Breakdown of Quando estou cansado, gosto de me sentar no banco no jardim.
Questions & Answers about Quando estou cansado, gosto de me sentar no banco no jardim.
In European Portuguese, gostar almost always requires the preposition de when followed by a verb:
- gosto de comer – I like to eat
- gosto de ler – I like to read
- gosto de me sentar – I like to sit down
So the structure is:
gostar de + (pronoun) + infinitive
You cannot drop de here; gosto sentar is ungrammatical.
You also can’t say gosto me sentar because the pronoun has to be linked to a verb, and de must come between gosto and me sentar:
- ✔ gosto de me sentar
- ❌ gosto me sentar
- ❌ gosto sentar
Yes, in European Portuguese sentar-se is normally reflexive when it means to sit down (to take a seat).
- sentar alguém = to seat someone / make someone sit
- sentar-se = to sit down (yourself)
So:
- gosto de sentar crianças no banco – I like to seat children on the bench
- gosto de me sentar no banco – I like to sit down on the bench (myself)
Without me, you would be saying that you like seating someone else, not yourself.

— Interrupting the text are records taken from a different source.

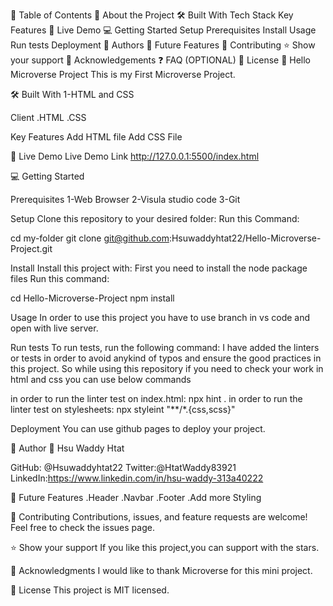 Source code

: 📗 Table of Contents
📖 About the Project
🛠 Built With
Tech Stack
Key Features
🚀 Live Demo
💻 Getting Started
Setup
Prerequisites
Install
Usage
Run tests
Deployment
👥 Authors
🔭 Future Features
🤝 Contributing
⭐️ Show your support
🙏 Acknowledgements
❓ FAQ (OPTIONAL)
📝 License
📖 Hello Microverse Project
   This is my First Microverse Project.

🛠 Built With
 1-HTML and CSS

Client
.HTML
.CSS

Key Features
Add HTML file
Add CSS File



🚀 Live Demo
Live Demo Link
http://127.0.0.1:5500/index.html

💻 Getting Started

Prerequisites
1-Web Browser 
2-Visula studio code
3-Git

Setup
Clone this repository to your desired folder:
Run this Command:

  cd my-folder
  git clone git@github.com:Hsuwaddyhtat22/Hello-Microverse-Project.git


Install
Install this project with:
First you need to install the node package files Run this command:

  cd Hello-Microverse-Project
  npm install


Usage
In order to use this project you have to use branch in vs code
and open with live server.

Run tests
To run tests, run the following command:
I have added the linters or tests in order to avoid anykind of typos and ensure the good practices in this project. So while using this repository if you need to check your work in html and css you can use below commands

in order to run the linter test on index.html:
 npx hint .
in order to run the linter test on stylesheets:
 npx styleint "**/*.{css,scss}"

Deployment
You can use github pages  to deploy your project.


👥 Author
👥 Hsu Waddy Htat

GitHub: @Hsuwaddyhtat22
Twitter:@HtatWaddy83921
LinkedIn:https://www.linkedin.com/in/hsu-waddy-313a40222

🔭 Future Features
 .Header
 .Navbar
 .Footer
 .Add more Styling

🤝 Contributing
Contributions, issues, and feature requests are welcome!
Feel free to check the issues page.

⭐️ Show your support
 If you like this project,you can support with the stars.

🙏 Acknowledgments
I would like to thank Microverse for this mini project.

📝 License
This project is MIT licensed.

Yes. Both are grammatically correct in European Portuguese:
- gosto de me sentar no banco
- gosto de sentar-me no banco
They mean the same thing.
In more formal or traditional grammar, placing the pronoun after the infinitive (sentar-me) is often preferred, but in everyday European Portuguese gosto de me sentar is extremely common and fully acceptable.
Quando estou cansado is a subordinate clause (a time clause: when I am tired).
In European Portuguese, when such a clause comes first in the sentence, it is normally followed by a comma:
- Quando estou cansado, gosto de me sentar…
- Se tiver tempo, vou ao cinema.
If the quando clause came after the main clause, you would normally omit the comma:
- Gosto de me sentar no banco no jardim quando estou cansado.
Portuguese distinguishes between:
- estar – temporary states, conditions, feelings
- ser – permanent characteristics, identity, inherent qualities
Being tired is a temporary physical state, so you use estar:
- estou cansado – I am tired (right now / at the moment)
- sou cansado – sounds like “I am a tired person (by nature)”, and is unusual; you’d rarely say this.
Only the adjective cansado changes to agree in gender:
- Man: Quando estou cansado, gosto de me sentar no banco no jardim.
- Woman: Quando estou cansada, gosto de me sentar no banco no jardim.
Everything else stays the same. Adjectives agree with the gender and number of the subject.
no is the contraction of the preposition em (in/on/at) + the masculine singular article o (the):
- em + o = no → in the / on the / at the
So:
- no banco – on the bench
- no jardim – in the garden
Literally: on the bench in the garden.
Both are correct, but they differ slightly in nuance:
no banco no jardim
- Literally: on the bench in the garden
- Neutral: there is a bench, and that bench is located in the garden.
no banco do jardim
- Literally: on the garden’s bench / on the bench of the garden
- Emphasises that the bench somehow “belongs” to or is specifically associated with that garden.
In everyday speech, no banco no jardim is very natural and clear.
In this context, Portuguese gosto de me sentar can be translated both as:
- I like to sit down
- I like sitting down
English distinguishes to sit vs sitting, but Portuguese uses the infinitive (sentar) for both meanings. There is no difference in meaning here; you choose whichever English version sounds more natural in your context.
Portuguese often uses the present tense after “quando” to talk about general or future situations:
- Quando estou cansado, gosto de me sentar…
– When I am tired, I (usually) like to sit down…
English might use either present or future in the main clause (I like / I will like), but in Portuguese:
- After quando (when), for habitual or general facts, you use the present:
- Quando chego a casa, tomo banho. – When I get home, I take a shower.
You’d only use a future tense after quando in more specific or formal contexts, and even then the present is extremely common in European Portuguese.
Yes, both are correct:
- Quando estou cansado…
- Quando eu estou cansado…
In Portuguese, the subject pronoun (eu) is often dropped because the verb form estou already tells you the subject is I.
You might include eu for emphasis (for example, contrasting with someone else):
- Quando eu estou cansado, gosto de me sentar, mas ele prefere caminhar.
– When I am tired, I like to sit down, but he prefers to walk.